The new measures are aimed at the practice of “economic withholding,” a strategy regularly used by power generators in Alberta’s unique-to-Canada free-market electricity system.
Under Alberta’s competitive market design, electricity suppliers submit offers into the energy market known as the power pool every hour. The Alberta Electric System Operator then dispatches the suppliers’ electricity, starting with the lowest-priced offers and moving higher until the province’s power needs for that hour are met.
Economic withholding is when power producers deliberately hold back some of their supply, offering it at a higher price. It’s a gamble that can pay off if the operator needs that power, since the producer makes more money, but backfires if the province’s power needs are met before it gets to the higher-priced offer.
The practice is not illegal, but has been highly criticized recently as one of the factors contributing to soaring consumer power bills in the province, as well as a growing number of occurrences where power prices in the province have been higher during off-peak periods than during periods of peak demand.
“Our government is committed to Alberta’s unique and investor-driven energy-only market. However, the market’s rules were designed 25 years ago, and some are no longer optimal for the system today,” said Utilities Minister Nathan Neudorf in a news release.
“This will truly make a difference by helping lower Albertans’ utility bills.”
The new rules will limit the offer price of natural gas generating units owned by large providers, if net revenues cross a predefined threshold. They will also require natural gas generating assets to be made available, as directed by the AESO, in certain circumstances such as extreme weather and other times of peak demand.

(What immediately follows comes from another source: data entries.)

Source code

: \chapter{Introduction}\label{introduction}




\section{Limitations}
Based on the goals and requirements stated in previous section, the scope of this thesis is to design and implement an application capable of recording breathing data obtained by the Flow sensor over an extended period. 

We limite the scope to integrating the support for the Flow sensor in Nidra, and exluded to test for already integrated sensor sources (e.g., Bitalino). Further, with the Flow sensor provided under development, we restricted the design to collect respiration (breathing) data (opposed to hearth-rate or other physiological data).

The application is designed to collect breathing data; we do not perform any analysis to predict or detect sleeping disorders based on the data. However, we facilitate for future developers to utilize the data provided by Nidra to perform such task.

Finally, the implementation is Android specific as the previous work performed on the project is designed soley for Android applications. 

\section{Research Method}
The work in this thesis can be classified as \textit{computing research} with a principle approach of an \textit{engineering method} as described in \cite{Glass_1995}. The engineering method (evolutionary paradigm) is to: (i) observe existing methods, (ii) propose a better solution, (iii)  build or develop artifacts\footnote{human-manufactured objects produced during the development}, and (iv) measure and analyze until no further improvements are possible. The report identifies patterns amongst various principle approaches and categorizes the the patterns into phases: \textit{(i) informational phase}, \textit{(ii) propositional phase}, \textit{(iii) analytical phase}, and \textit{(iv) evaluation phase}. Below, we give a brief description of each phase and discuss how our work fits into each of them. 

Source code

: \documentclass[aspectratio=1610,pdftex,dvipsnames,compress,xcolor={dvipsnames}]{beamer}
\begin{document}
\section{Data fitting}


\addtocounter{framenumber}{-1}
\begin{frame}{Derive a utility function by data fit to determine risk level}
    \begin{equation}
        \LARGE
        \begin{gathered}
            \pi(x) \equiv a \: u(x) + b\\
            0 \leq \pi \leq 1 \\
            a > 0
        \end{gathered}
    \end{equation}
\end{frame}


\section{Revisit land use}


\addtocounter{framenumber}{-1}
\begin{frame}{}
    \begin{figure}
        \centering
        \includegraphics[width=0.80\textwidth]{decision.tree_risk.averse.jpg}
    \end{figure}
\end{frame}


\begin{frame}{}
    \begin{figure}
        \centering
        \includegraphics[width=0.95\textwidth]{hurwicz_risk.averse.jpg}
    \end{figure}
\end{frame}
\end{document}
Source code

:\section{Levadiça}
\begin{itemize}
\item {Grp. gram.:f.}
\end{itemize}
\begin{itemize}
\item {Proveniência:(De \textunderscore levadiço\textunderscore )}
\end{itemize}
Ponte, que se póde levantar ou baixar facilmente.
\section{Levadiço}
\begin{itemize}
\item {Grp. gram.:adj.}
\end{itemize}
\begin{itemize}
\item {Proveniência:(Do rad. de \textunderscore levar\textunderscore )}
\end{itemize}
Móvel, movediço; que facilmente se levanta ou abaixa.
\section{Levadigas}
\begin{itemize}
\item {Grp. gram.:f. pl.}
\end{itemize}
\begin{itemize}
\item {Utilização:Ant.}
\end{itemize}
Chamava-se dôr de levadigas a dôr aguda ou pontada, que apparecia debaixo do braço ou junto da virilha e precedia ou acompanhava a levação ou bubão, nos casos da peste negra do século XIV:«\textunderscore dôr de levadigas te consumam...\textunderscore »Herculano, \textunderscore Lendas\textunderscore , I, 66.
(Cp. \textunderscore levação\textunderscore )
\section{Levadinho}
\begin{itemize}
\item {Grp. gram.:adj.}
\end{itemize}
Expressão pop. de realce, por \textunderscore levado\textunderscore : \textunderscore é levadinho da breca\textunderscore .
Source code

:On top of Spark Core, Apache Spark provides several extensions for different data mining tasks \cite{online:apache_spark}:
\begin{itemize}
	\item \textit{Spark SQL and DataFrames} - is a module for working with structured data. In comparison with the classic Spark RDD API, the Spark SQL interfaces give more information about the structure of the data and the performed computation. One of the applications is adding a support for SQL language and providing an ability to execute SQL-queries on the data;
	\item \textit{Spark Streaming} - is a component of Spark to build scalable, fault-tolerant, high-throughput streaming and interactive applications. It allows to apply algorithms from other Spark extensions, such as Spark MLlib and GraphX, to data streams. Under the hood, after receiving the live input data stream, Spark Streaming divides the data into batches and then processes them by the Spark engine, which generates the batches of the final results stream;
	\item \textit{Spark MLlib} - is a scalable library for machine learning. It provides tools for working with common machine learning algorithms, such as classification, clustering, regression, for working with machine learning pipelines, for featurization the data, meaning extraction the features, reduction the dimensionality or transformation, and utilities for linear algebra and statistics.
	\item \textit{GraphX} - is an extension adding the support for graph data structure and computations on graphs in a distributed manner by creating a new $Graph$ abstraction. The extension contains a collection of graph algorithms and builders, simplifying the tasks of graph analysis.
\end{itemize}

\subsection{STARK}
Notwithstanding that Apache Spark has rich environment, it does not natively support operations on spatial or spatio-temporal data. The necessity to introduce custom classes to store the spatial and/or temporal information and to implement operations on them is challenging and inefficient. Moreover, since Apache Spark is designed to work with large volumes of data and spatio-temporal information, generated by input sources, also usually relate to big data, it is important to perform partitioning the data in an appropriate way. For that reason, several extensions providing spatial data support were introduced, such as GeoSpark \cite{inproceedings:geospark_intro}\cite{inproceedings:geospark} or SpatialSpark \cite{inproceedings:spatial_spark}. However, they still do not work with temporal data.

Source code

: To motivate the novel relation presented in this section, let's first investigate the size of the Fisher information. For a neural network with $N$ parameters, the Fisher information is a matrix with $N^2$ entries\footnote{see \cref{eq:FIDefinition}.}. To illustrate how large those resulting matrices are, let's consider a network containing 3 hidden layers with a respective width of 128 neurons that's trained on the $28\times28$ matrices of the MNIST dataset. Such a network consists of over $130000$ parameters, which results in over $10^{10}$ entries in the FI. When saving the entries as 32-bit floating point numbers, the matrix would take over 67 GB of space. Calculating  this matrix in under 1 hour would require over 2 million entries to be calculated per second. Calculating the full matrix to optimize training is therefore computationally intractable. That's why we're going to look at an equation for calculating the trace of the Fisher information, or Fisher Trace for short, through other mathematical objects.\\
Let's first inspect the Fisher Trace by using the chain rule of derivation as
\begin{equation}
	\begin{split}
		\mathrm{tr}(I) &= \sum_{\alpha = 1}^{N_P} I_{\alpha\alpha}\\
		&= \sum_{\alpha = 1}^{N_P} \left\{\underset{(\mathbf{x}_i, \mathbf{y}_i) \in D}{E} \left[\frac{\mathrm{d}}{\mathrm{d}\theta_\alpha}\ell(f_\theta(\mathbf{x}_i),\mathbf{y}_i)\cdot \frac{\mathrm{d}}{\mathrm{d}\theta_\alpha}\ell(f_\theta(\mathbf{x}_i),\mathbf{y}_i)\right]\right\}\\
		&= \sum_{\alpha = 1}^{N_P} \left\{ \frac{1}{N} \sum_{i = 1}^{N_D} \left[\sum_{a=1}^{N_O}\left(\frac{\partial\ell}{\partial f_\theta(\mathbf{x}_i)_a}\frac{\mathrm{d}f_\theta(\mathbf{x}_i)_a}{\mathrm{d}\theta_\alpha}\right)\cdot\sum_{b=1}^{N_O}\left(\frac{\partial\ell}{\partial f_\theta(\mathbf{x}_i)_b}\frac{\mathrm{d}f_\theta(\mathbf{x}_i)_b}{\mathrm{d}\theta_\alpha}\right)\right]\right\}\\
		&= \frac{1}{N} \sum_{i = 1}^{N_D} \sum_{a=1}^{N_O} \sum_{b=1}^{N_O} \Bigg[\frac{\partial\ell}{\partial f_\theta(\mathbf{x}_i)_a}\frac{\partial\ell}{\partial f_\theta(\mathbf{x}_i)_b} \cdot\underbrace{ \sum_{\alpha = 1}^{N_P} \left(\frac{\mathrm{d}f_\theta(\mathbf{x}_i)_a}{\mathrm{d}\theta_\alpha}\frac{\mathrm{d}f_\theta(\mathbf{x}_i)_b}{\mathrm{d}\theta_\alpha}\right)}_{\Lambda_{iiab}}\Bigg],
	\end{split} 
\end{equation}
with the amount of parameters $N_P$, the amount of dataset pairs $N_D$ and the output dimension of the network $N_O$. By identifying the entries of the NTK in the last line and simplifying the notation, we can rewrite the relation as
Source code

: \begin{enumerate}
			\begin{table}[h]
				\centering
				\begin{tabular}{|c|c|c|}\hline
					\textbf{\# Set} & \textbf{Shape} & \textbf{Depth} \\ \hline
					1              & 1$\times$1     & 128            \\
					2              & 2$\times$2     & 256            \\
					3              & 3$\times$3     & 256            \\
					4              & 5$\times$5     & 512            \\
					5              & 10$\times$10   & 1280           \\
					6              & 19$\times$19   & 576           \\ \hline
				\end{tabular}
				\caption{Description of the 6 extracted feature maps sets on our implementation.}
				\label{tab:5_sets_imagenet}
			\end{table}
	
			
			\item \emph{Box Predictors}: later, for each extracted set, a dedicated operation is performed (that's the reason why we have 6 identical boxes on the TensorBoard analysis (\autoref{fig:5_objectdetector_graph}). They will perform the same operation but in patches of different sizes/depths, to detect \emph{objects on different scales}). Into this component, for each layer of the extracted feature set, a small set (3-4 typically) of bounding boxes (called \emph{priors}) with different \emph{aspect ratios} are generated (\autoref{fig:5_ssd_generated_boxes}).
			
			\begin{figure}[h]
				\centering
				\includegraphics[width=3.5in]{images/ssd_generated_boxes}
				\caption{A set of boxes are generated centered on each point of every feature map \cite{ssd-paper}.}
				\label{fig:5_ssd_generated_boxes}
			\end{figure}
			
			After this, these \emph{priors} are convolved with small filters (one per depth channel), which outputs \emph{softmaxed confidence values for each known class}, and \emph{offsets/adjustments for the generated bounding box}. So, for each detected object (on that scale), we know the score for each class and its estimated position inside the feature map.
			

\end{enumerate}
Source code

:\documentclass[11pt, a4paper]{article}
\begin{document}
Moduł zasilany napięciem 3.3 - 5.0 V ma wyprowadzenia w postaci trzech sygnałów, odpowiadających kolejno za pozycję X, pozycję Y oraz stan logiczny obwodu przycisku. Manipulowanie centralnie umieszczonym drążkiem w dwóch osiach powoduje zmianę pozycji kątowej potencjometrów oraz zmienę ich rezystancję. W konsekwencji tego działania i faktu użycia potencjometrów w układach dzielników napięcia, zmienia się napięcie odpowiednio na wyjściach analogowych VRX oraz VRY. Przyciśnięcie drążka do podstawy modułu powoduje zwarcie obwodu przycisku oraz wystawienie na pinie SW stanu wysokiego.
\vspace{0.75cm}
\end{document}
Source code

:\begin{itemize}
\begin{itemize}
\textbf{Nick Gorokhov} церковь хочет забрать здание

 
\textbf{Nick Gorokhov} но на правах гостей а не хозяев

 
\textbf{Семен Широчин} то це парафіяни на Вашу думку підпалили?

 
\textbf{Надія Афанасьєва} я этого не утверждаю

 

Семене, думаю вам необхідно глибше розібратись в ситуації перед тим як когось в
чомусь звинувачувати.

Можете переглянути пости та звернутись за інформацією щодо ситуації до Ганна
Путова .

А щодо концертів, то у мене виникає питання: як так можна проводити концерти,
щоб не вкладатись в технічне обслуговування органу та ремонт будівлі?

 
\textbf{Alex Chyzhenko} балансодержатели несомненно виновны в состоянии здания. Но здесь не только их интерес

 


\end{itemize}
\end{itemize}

The government said the changes will still allow generators to earn revenue while ensuring Albertans have access to affordable and reliable power.
But Joel MacDonald, founder of electricity price comparison site energyrates.ca, said Alberta is one of only two jurisdictions in North America to have an energy-only electricity market whereby generators are not paid to have standby generating capacity. Instead, they are only paid for the electricity they actually dispatch to the grid.
That means, MacDonald said, that if the government sets the ceiling for economic withholding too low, power producers will feel the impact on their bottom line and may be more hesitant to invest in building new generating capacity.
“It will in the short-term reduce those high prices during peak periods, but we’re going to have, long-term, less generation. Less power plants are going to be built,” he said.
“If a lot of Albertans were very concerned about rolling brownouts mid-winter, this would actually make that potential crisis more likely to happen.”
Neudorf announced the changes in a speech at the annual conference of the Independent Power Producers Society of Alberta in Banff on Monday.
The industry group, known as IPPSA, represents Alberta’s electricity generators. The group has not yet replied to a request for comment.
The changes announced Monday are just the start of what could be a series of significant changes to Alberta’s electricity market. The rules that govern the province’s current system were designed at a time when the bulk of Alberta’s power needs came from coal, and don’t necessarily work for a system that is now driven by natural gas and renewables.
In a particularly high-profile example, Alberta was forced to declare an emergency grid alert in January when the system – under pressure from a number of natural gas plant outages as well as wind that was not blowing – came close to buckling.
Alberta is also locked in a heated dispute with Ottawa over the federal government’s proposed Clean Electricity Regulations, which Alberta has said cannot be achieved by 2035 without jeopardizing the stability and affordability of the province’s power system.
Under Premier Danielle Smith, the provincial government has a number of reviews underway looking at grid reliability, the future energy mix and electricity market design.
Jason Wang, senior electricity analyst with clean energy think-tank the Pembina Institute, said he had hoped Neudorf would use Monday’s IPPSA conference to provide more clarity about the province’s future direction than he did.
“Essentially what we know is there will be further changes to the market. But it needs to be timely and recognize the urgency of the energy transition and climate issues,” Wang said.
“If we get years of market uncertainty for developers without any indication of what the end result is going to look like, that could really slow down the net-zero transition.”